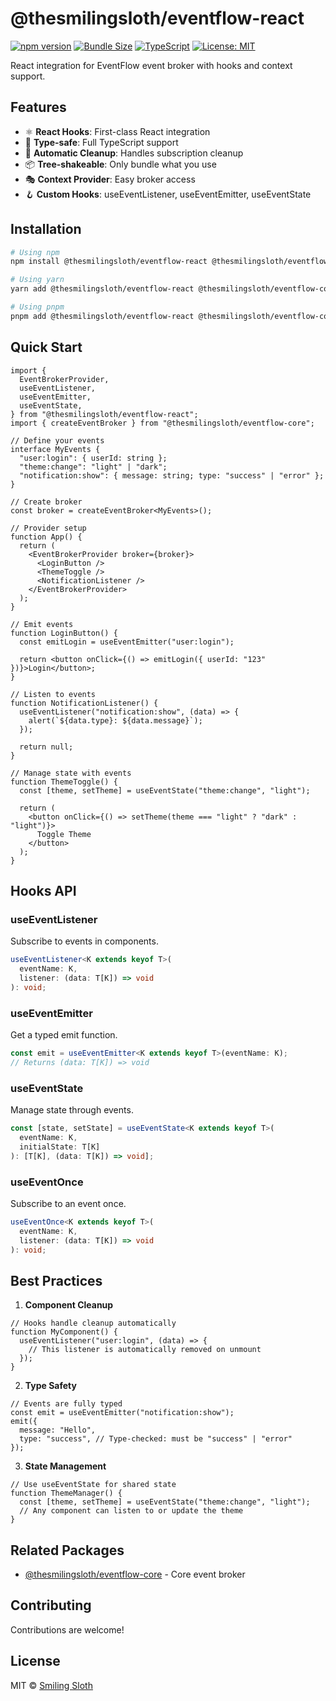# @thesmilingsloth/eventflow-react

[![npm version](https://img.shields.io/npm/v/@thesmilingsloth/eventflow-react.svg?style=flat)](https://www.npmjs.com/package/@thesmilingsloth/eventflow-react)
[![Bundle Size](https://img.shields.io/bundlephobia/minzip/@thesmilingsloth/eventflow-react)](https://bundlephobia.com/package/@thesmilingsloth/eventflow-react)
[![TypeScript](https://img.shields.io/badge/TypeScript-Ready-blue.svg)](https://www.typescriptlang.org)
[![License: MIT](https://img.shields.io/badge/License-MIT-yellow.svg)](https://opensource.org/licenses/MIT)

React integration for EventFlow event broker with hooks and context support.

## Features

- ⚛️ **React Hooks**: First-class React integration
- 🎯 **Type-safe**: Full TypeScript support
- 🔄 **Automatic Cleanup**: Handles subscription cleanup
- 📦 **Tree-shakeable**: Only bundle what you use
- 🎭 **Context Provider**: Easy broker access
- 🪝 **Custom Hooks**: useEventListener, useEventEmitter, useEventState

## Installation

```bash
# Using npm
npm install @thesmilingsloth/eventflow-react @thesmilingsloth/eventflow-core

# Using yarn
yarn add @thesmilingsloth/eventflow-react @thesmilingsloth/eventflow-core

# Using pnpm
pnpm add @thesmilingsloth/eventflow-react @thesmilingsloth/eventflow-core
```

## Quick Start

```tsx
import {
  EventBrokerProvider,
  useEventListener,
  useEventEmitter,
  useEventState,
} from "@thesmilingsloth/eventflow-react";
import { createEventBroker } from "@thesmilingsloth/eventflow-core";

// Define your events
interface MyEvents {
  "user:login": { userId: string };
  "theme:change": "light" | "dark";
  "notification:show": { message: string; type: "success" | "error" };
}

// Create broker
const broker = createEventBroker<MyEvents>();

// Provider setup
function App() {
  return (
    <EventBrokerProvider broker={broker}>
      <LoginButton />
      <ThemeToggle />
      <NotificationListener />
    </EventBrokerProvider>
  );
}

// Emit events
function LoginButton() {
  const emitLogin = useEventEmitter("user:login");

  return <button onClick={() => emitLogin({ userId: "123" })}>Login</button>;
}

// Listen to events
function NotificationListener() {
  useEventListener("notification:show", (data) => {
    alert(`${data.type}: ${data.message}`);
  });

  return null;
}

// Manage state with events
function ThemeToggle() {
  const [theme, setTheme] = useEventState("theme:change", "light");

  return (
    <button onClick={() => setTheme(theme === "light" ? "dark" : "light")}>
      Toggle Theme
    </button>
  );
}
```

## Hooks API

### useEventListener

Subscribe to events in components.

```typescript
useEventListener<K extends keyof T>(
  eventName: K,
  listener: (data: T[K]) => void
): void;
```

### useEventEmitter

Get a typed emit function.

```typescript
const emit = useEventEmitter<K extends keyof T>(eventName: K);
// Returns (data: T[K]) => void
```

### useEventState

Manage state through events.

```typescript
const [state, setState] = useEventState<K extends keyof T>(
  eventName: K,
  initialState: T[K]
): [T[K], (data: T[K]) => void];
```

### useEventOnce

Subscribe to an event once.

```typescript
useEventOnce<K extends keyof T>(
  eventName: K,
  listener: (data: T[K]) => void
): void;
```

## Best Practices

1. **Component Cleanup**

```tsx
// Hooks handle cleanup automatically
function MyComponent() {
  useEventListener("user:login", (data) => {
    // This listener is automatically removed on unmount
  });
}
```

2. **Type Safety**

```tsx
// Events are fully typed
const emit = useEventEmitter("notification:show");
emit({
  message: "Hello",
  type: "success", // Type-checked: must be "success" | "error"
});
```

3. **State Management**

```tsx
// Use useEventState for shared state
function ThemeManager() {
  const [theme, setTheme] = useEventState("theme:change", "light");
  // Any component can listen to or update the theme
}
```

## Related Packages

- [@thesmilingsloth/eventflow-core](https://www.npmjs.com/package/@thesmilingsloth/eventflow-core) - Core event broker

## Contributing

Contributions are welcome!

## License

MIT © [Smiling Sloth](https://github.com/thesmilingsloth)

----

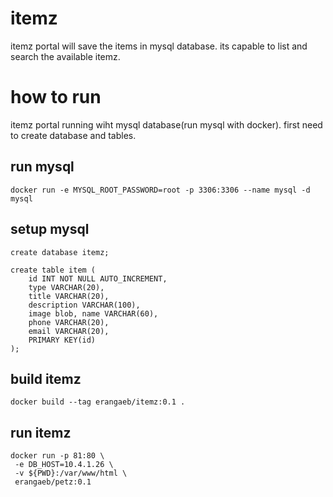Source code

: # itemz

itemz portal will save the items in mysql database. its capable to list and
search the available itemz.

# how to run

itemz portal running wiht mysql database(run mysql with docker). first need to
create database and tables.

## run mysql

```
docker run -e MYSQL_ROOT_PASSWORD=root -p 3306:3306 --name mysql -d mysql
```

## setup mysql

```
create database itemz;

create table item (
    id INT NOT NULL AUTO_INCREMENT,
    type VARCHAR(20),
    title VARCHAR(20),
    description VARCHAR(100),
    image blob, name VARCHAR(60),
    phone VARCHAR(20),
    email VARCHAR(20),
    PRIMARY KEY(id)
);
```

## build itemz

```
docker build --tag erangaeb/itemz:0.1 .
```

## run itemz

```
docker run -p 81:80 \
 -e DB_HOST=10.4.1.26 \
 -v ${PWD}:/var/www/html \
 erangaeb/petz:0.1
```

----

— Work task —
Where a line in the records above contains the word "integration", copy that line.

— Worked solution —
React integration for EventFlow event broker with hooks and context support.
- ⚛️ **React Hooks**: First-class React integration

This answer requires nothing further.